### ASSIGNED TASK
Without changing a single character, copy every record below.

(Beginning of INPUT MATERIAL)

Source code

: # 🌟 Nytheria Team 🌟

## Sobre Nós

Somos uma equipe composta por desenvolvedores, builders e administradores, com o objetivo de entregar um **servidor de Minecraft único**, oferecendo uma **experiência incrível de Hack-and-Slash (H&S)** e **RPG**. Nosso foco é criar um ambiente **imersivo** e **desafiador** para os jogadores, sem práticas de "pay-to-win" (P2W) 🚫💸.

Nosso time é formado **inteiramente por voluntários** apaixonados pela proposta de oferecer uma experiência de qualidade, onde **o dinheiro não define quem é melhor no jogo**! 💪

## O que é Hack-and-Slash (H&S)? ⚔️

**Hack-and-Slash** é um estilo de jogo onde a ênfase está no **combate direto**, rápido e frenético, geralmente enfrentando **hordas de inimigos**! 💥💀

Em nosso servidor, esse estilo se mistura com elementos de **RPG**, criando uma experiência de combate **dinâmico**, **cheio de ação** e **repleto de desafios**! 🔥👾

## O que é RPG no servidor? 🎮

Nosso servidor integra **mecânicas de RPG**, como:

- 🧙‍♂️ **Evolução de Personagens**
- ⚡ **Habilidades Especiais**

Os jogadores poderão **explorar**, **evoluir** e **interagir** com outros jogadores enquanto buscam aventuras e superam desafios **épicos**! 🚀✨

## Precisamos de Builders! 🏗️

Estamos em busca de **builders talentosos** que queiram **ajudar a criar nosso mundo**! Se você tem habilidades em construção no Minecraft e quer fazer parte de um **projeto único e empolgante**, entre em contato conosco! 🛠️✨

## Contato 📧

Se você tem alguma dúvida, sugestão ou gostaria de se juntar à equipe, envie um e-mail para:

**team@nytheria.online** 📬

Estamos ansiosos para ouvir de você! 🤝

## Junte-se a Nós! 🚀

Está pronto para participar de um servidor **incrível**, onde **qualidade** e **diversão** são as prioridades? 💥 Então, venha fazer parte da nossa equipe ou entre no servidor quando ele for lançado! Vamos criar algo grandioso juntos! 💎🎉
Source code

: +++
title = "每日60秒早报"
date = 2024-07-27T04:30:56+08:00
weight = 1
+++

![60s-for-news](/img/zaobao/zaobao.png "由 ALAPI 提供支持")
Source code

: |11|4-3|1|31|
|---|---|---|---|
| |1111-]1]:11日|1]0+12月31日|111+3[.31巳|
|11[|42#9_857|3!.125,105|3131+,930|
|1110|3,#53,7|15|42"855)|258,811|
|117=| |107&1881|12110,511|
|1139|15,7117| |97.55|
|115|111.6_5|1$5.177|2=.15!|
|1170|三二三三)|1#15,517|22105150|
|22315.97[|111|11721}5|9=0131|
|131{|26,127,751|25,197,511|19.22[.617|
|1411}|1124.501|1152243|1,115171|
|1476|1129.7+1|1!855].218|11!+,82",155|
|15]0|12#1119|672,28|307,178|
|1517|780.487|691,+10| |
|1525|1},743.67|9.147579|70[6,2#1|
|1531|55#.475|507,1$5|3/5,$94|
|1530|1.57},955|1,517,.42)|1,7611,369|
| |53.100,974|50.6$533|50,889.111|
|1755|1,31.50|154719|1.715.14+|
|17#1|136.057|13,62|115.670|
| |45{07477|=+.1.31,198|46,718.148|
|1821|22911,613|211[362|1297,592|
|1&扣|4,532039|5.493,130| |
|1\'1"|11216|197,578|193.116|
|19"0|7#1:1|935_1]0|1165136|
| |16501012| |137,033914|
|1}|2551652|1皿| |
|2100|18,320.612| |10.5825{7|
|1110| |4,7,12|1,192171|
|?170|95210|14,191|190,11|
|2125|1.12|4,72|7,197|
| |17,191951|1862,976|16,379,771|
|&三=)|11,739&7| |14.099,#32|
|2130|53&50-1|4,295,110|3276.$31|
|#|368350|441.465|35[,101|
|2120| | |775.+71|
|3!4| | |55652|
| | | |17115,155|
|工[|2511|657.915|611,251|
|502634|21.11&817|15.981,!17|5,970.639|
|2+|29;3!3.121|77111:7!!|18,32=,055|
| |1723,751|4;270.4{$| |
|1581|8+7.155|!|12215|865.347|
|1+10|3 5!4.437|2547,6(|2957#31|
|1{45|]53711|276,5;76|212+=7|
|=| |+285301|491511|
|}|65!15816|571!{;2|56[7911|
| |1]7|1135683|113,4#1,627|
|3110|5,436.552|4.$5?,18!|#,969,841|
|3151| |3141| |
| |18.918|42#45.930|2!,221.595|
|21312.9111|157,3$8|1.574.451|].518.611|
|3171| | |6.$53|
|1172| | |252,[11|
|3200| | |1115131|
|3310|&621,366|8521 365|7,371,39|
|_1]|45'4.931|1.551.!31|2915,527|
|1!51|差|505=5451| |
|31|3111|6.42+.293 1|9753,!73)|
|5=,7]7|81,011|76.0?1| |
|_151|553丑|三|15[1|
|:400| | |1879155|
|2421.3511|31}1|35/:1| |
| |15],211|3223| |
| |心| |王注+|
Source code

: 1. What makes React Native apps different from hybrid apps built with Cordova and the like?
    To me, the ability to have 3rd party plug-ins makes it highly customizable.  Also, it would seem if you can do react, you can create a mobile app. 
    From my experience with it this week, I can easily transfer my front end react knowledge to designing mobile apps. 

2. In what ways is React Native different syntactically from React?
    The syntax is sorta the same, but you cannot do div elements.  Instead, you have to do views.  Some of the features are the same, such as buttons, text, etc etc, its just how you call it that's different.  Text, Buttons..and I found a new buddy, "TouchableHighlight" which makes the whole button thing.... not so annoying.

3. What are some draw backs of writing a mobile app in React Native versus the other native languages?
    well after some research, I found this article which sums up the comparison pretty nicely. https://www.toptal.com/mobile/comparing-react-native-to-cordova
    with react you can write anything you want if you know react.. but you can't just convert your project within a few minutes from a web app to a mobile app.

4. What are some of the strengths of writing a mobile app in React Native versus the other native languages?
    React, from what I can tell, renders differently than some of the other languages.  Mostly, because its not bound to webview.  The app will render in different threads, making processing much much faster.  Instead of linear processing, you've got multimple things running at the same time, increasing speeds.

(End of INPUT MATERIAL)

### EXERCISE RESPONSE
Source code

: # 🌟 Nytheria Team 🌟

## Sobre Nós

Somos uma equipe composta por desenvolvedores, builders e administradores, com o objetivo de entregar um **servidor de Minecraft único**, oferecendo uma **experiência incrível de Hack-and-Slash (H&S)** e **RPG**. Nosso foco é criar um ambiente **imersivo** e **desafiador** para os jogadores, sem práticas de "pay-to-win" (P2W) 🚫💸.

Nosso time é formado **inteiramente por voluntários** apaixonados pela proposta de oferecer uma experiência de qualidade, onde **o dinheiro não define quem é melhor no jogo**! 💪

## O que é Hack-and-Slash (H&S)? ⚔️

**Hack-and-Slash** é um estilo de jogo onde a ênfase está no **combate direto**, rápido e frenético, geralmente enfrentando **hordas de inimigos**! 💥💀

Em nosso servidor, esse estilo se mistura com elementos de **RPG**, criando uma experiência de combate **dinâmico**, **cheio de ação** e **repleto de desafios**! 🔥👾

## O que é RPG no servidor? 🎮

Nosso servidor integra **mecânicas de RPG**, como:

- 🧙‍♂️ **Evolução de Personagens**
- ⚡ **Habilidades Especiais**

Os jogadores poderão **explorar**, **evoluir** e **interagir** com outros jogadores enquanto buscam aventuras e superam desafios **épicos**! 🚀✨

## Precisamos de Builders! 🏗️

Estamos em busca de **builders talentosos** que queiram **ajudar a criar nosso mundo**! Se você tem habilidades em construção no Minecraft e quer fazer parte de um **projeto único e empolgante**, entre em contato conosco! 🛠️✨

## Contato 📧

Se você tem alguma dúvida, sugestão ou gostaria de se juntar à equipe, envie um e-mail para:

**team@nytheria.online** 📬

Estamos ansiosos para ouvir de você! 🤝

## Junte-se a Nós! 🚀

Está pronto para participar de um servidor **incrível**, onde **qualidade** e **diversão** são as prioridades? 💥 Então, venha fazer parte da nossa equipe ou entre no servidor quando ele for lançado! Vamos criar algo grandioso juntos! 💎🎉
Source code

: +++
title = "每日60秒早报"
date = 2024-07-27T04:30:56+08:00
weight = 1
+++

![60s-for-news](/img/zaobao/zaobao.png "由 ALAPI 提供支持")
Source code

: |11|4-3|1|31|
|---|---|---|---|
| |1111-]1]:11日|1]0+12月31日|111+3[.31巳|
|11[|42#9_857|3!.125,105|3131+,930|
|1110|3,#53,7|15|42"855)|258,811|
|117=| |107&1881|12110,511|
|1139|15,7117| |97.55|
|115|111.6_5|1$5.177|2=.15!|
|1170|三二三三)|1#15,517|22105150|
|22315.97[|111|11721}5|9=0131|
|131{|26,127,751|25,197,511|19.22[.617|
|1411}|1124.501|1152243|1,115171|
|1476|1129.7+1|1!855].218|11!+,82",155|
|15]0|12#1119|672,28|307,178|
|1517|780.487|691,+10| |
|1525|1},743.67|9.147579|70[6,2#1|
|1531|55#.475|507,1$5|3/5,$94|
|1530|1.57},955|1,517,.42)|1,7611,369|
| |53.100,974|50.6$533|50,889.111|
|1755|1,31.50|154719|1.715.14+|
|17#1|136.057|13,62|115.670|
| |45{07477|=+.1.31,198|46,718.148|
|1821|22911,613|211[362|1297,592|
|1&扣|4,532039|5.493,130| |
|1\'1"|11216|197,578|193.116|
|19"0|7#1:1|935_1]0|1165136|
| |16501012| |137,033914|
|1}|2551652|1皿| |
|2100|18,320.612| |10.5825{7|
|1110| |4,7,12|1,192171|
|?170|95210|14,191|190,11|
|2125|1.12|4,72|7,197|
| |17,191951|1862,976|16,379,771|
|&三=)|11,739&7| |14.099,#32|
|2130|53&50-1|4,295,110|3276.$31|
|#|368350|441.465|35[,101|
|2120| | |775.+71|
|3!4| | |55652|
| | | |17115,155|
|工[|2511|657.915|611,251|
|502634|21.11&817|15.981,!17|5,970.639|
|2+|29;3!3.121|77111:7!!|18,32=,055|
| |1723,751|4;270.4{$| |
|1581|8+7.155|!|12215|865.347|
|1+10|3 5!4.437|2547,6(|2957#31|
|1{45|]53711|276,5;76|212+=7|
|=| |+285301|491511|
|}|65!15816|571!{;2|56[7911|
| |1]7|1135683|113,4#1,627|
|3110|5,436.552|4.$5?,18!|#,969,841|
|3151| |3141| |
| |18.918|42#45.930|2!,221.595|
|21312.9111|157,3$8|1.574.451|].518.611|
|3171| | |6.$53|
|1172| | |252,[11|
|3200| | |1115131|
|3310|&621,366|8521 365|7,371,39|
|_1]|45'4.931|1.551.!31|2915,527|
|1!51|差|505=5451| |
|31|3111|6.42+.293 1|9753,!73)|
|5=,7]7|81,011|76.0?1| |
|_151|553丑|三|15[1|
|:400| | |1879155|
|2421.3511|31}1|35/:1| |
| |15],211|3223| |
| |心| |王注+|
Source code

: 1. What makes React Native apps different from hybrid apps built with Cordova and the like?
    To me, the ability to have 3rd party plug-ins makes it highly customizable.  Also, it would seem if you can do react, you can create a mobile app. 
    From my experience with it this week, I can easily transfer my front end react knowledge to designing mobile apps. 

2. In what ways is React Native different syntactically from React?
    The syntax is sorta the same, but you cannot do div elements.  Instead, you have to do views.  Some of the features are the same, such as buttons, text, etc etc, its just how you call it that's different.  Text, Buttons..and I found a new buddy, "TouchableHighlight" which makes the whole button thing.... not so annoying.

3. What are some draw backs of writing a mobile app in React Native versus the other native languages?
    well after some research, I found this article which sums up the comparison pretty nicely. https://www.toptal.com/mobile/comparing-react-native-to-cordova
    with react you can write anything you want if you know react.. but you can't just convert your project within a few minutes from a web app to a mobile app.

4. What are some of the strengths of writing a mobile app in React Native versus the other native languages?
    React, from what I can tell, renders differently than some of the other languages.  Mostly, because its not bound to webview.  The app will render in different threads, making processing much much faster.  Instead of linear processing, you've got multimple things running at the same time, increasing speeds.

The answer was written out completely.